Wednesday, December 27, 2017

Ajudada pela fé, Dona Silvina foi sempre decidida e animosa nos caminhos do bem. Reinava no monte de São Bento desde que vinda do seu verde Minho, por comboio e carros de parelha, ali chegou com as suas arcas de enxoval e dobrões de oiro de lavradora minhota para desposar o lavrador Vargas, homem imponente em terras e tamanho, trajando a capote, insigne bigode e chapéu de ganadeiro como lhe pertence.
O casório foi tratado por sua madrinha de vastas e beatas influências, ter tido um casamento romântico não foi questão que se lhe colocasse, poder governar uma casa assim, ter meios para ter criadas em quantidade, frequentar dignamente as missas e novenas, poder obsequiar a paróquia, ter um nome respeitável, eram prendas mais do que suficientes para uma mulher da sua condição.
Mariana, filha de um porqueiro, servia lá em casa, já estava ensinada a cumprir com as dobras dos lençóis na cama, com a conta certa do açúcar no chá, fazia esses de limão, era quase uma boa criada para os apertados critérios de Dona Silvina. Naquele dia em que o ventre avantajou aos olhos da Senhora, começou a desmerecer rápido.
- Quem é o pai?- Perguntou a lavradora receosa, isto com os homens, mais a mais de posses, nunca se sabe, há sempre alguma disposta a tentar.
Mas não, desta vez não foi o lavrador a atentar nas delícias do paraíso escondido, foi o Gil, servente nas cocheiras do monte, quem no pouco vagar que as bestas lhe davam, ainda teve artes de se ir rebolando nos fenos com a Mariana e dessa paródia começava a avultar resultado. Estava pejada!
Ficou chocada Dona Silvina, a sua casa era decente e temente a Deus, não esperou que Vargas viesse do alqueve para de lá por a mexer o casal lascivo que se foi acolher à aldeia. Quando a criança nasceu, enraladinha, mas loira e branquinha como a farinha trigal, nenhum dos dois tinha trabalho, estavam dados à caridade de parentes. A extrema angústia levou-os a bater novamente à porta de Dona Silvina, não tinham meios de alimentar a criança, comprar o leite do boticário, pois Mariana estava seca.
Dona Silvina condescendeu em recebê-los, tinha enviuvado havia pouco tempo, um tartaranho fatal levou-lhe o lavrador e vestiu-se-lhe o negro para o resto da vida. Dona Silvina não parecia conhecer comoções com as penas alheias, mas não deixava geração e talvez se encantasse com olhos azuis da menina, talvez lhes encontrasse pedigree na primeira comunhão, vendo bem poderia ter uma afilhada.

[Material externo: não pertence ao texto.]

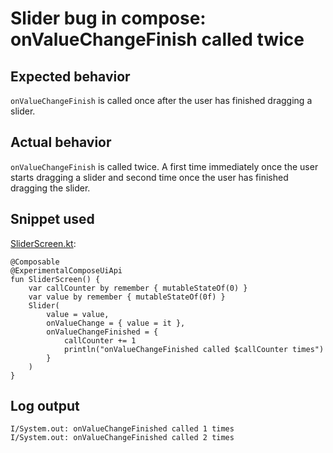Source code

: # Slider bug in compose: onValueChangeFinish called twice

## Expected behavior
`onValueChangeFinish` is called once after the user has finished dragging a slider.

## Actual behavior
`onValueChangeFinish` is called twice. A first time immediately once the user starts dragging a slider and second time once the user has finished dragging the slider.

## Snippet used
[SliderScreen.kt](app/src/main/java/dev/berggren/SliderScreen.kt):
```
@Composable
@ExperimentalComposeUiApi
fun SliderScreen() {
    var callCounter by remember { mutableStateOf(0) }
    var value by remember { mutableStateOf(0f) }
    Slider(
        value = value,
        onValueChange = { value = it },
        onValueChangeFinished = {
            callCounter += 1
            println("onValueChangeFinished called $callCounter times")
        }
    )
}
```

## Log output
```
I/System.out: onValueChangeFinished called 1 times
I/System.out: onValueChangeFinished called 2 times
```

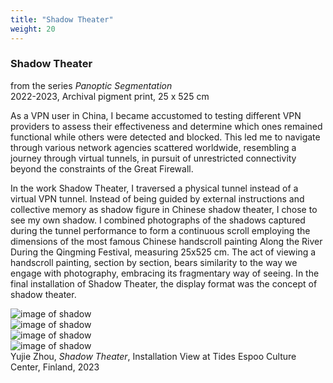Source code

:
 ```yaml
---
title: "Shadow Theater"
weight: 20
---
```



### **Shadow Theater**   
from the series *Panoptic Segmentation*  
2022-2023, Archival pigment print, 25 x 525 cm


As a VPN user in China, I became accustomed to testing different VPN providers to assess their effectiveness and determine which ones remained functional while others were detected and blocked. This led me to navigate through various network agencies scattered worldwide, resembling a journey through virtual tunnels, in pursuit of unrestricted connectivity beyond the constraints of the Great Firewall.

In the work Shadow Theater, I traversed a physical tunnel instead of a virtual VPN tunnel. Instead of being guided by external instructions and collective memory as shadow figure in Chinese shadow theater, I chose to see my own shadow. I combined photographs of the shadows captured during the tunnel performance to form a continuous scroll employing the dimensions of the most famous Chinese handscroll painting Along the River During the Qingming Festival, measuring 25x525 cm. The act of viewing a handscroll painting, section by section, bears similarity to the way we engage with photography, embracing its fragmentary way of seeing. In the final installation of Shadow Theater, the display format was the concept of shadow theater.


![image of shadow](/images/QWERTY/E/shadowt-1.jpg)  
![image of shadow](/images/QWERTY/E/shadowt-2.jpg)  
![image of shadow](/images/QWERTY/E/shadowt-3.jpg)  
 ![image of shadow](/images/QWERTY/E/shadowt-4.jpg)  
Yujie Zhou, *Shadow Theater*, Installation View at Tides Espoo Culture Center, Finland, 2023 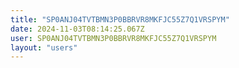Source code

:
 ```yaml
---
title: "SP0ANJ04TVTBMN3P0BBRVR8MKFJC55Z7Q1VRSPYM"
date: 2024-11-03T08:14:25.067Z
user: SP0ANJ04TVTBMN3P0BBRVR8MKFJC55Z7Q1VRSPYM
layout: "users"
---
```

    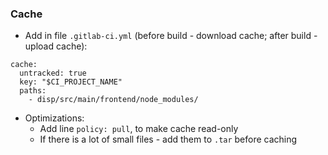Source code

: ### Cache
* Add in file `.gitlab-ci.yml` (before build - download cache; after build - upload cache):
```
cache:
  untracked: true
  key: "$CI_PROJECT_NAME"
  paths:
    - disp/src/main/frontend/node_modules/
```
* Optimizations:
    * Add line `policy: pull`, to make cache read-only
    * If there is a lot of small files - add them to `.tar` before caching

Com a maior das clarezas ditou a sua lei:
- Primeiro, casamento!
- Segundo, baptizar a menina de Beatriz, nome da minha mãe que Deus chamou.
- Terceiro, se a menina se portar bem e for aplicada nos estudos, providenciarei fazer dela professora, profissão muito adequada a uma mulher de respeito.

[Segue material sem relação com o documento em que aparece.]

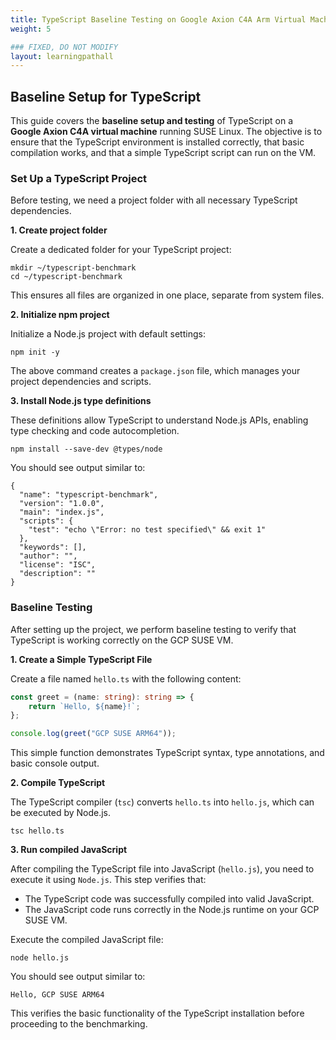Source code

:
 ```yaml
---
title: TypeScript Baseline Testing on Google Axion C4A Arm Virtual Machine
weight: 5

### FIXED, DO NOT MODIFY
layout: learningpathall
---
```


## Baseline Setup for TypeScript
This guide covers the **baseline setup and testing** of TypeScript on a **Google Axion C4A virtual machine** running SUSE Linux. The objective is to ensure that the TypeScript environment is installed correctly, that basic compilation works, and that a simple TypeScript script can run on the VM.

### Set Up a TypeScript Project
Before testing, we need a project folder with all necessary TypeScript dependencies.  

**1. Create project folder**

Create a dedicated folder for your TypeScript project:

```console
mkdir ~/typescript-benchmark
cd ~/typescript-benchmark
```
This ensures all files are organized in one place, separate from system files.

**2. Initialize npm project**

Initialize a Node.js project with default settings:

```console
npm init -y
```
The above command creates a  `package.json` file, which manages your project dependencies and scripts.

**3. Install Node.js type definitions**

These definitions allow TypeScript to understand Node.js APIs, enabling type checking and code autocompletion.

```console
npm install --save-dev @types/node
```

You should see output similar to:
```output
{
  "name": "typescript-benchmark",
  "version": "1.0.0",
  "main": "index.js",
  "scripts": {
    "test": "echo \"Error: no test specified\" && exit 1"
  },
  "keywords": [],
  "author": "",
  "license": "ISC",
  "description": ""
}
```

### Baseline Testing
After setting up the project, we perform baseline testing to verify that TypeScript is working correctly on the GCP SUSE VM.

**1. Create a Simple TypeScript File**

Create a file named `hello.ts` with the following content:

```typescript
const greet = (name: string): string => {
    return `Hello, ${name}!`;
};

console.log(greet("GCP SUSE ARM64"));
```
This simple function demonstrates TypeScript syntax, type annotations, and basic console output.

**2. Compile TypeScript**

The TypeScript compiler (`tsc`) converts `hello.ts` into `hello.js`, which can be executed by Node.js.

```console
tsc hello.ts
```

**3. Run compiled JavaScript**

After compiling the TypeScript file into JavaScript (`hello.js`), you need to execute it using `Node.js`. This step verifies that:

- The TypeScript code was successfully compiled into valid JavaScript.
- The JavaScript code runs correctly in the Node.js runtime on your GCP SUSE VM.

Execute the compiled JavaScript file:

```console
node hello.js
```

You should see output similar to:
```output
Hello, GCP SUSE ARM64
```
This verifies the basic functionality of the TypeScript installation before proceeding to the benchmarking.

- Quarto, nem pensar em terem mais filhos! Se tal acontecer vão outra vez para a rua, o mundo é comprido, tratam de desaparecer mais a gaiata.
Ficaram contentes e aliviados mas logo perceberam que a lei de Dona Silvina continha mais extensões e clausulas, e que as tiranias são omnipresentes e omnipotentes como Nosso Senhor. Gil e Mariana dormiam sob o tecto da lavradora em quartos separados de modo a que não se produzissem intimidades, ela continuava a servir, ele era moço de recados, ia à cidade fazer avios de compras levando um seirão de empreita que tornava cheio de mercearias e comeres. Assim foi envelhecendo, alargando e atarracando, homem casado sem mulher, alvo da chacota dos outros que o desafiavam a desobedecer à tirania da soberana do monte, mas Gil só pensava na gaiata, em vê-la professora.
Foi o dia mais lindo da sua vida, a filha, professora de escola primária.
Gozou-o pouco tempo, no dia seguinte ainda teve tempo de num relâmpago ver chegar o sonho de Mariana, dizem que muito sonhamos ao chegar ao último corredor da existência, tudo nos aparece donde ninguém volta para contar, vinha ela deitada nas palhas da cocheira, tal qual o foi na noite em que foram homem e mulher e se misturaram uma só vez em vida.

Dona Silvina, tirana e decrépita, pagou um lindo funeral ao pai da sua afilhada.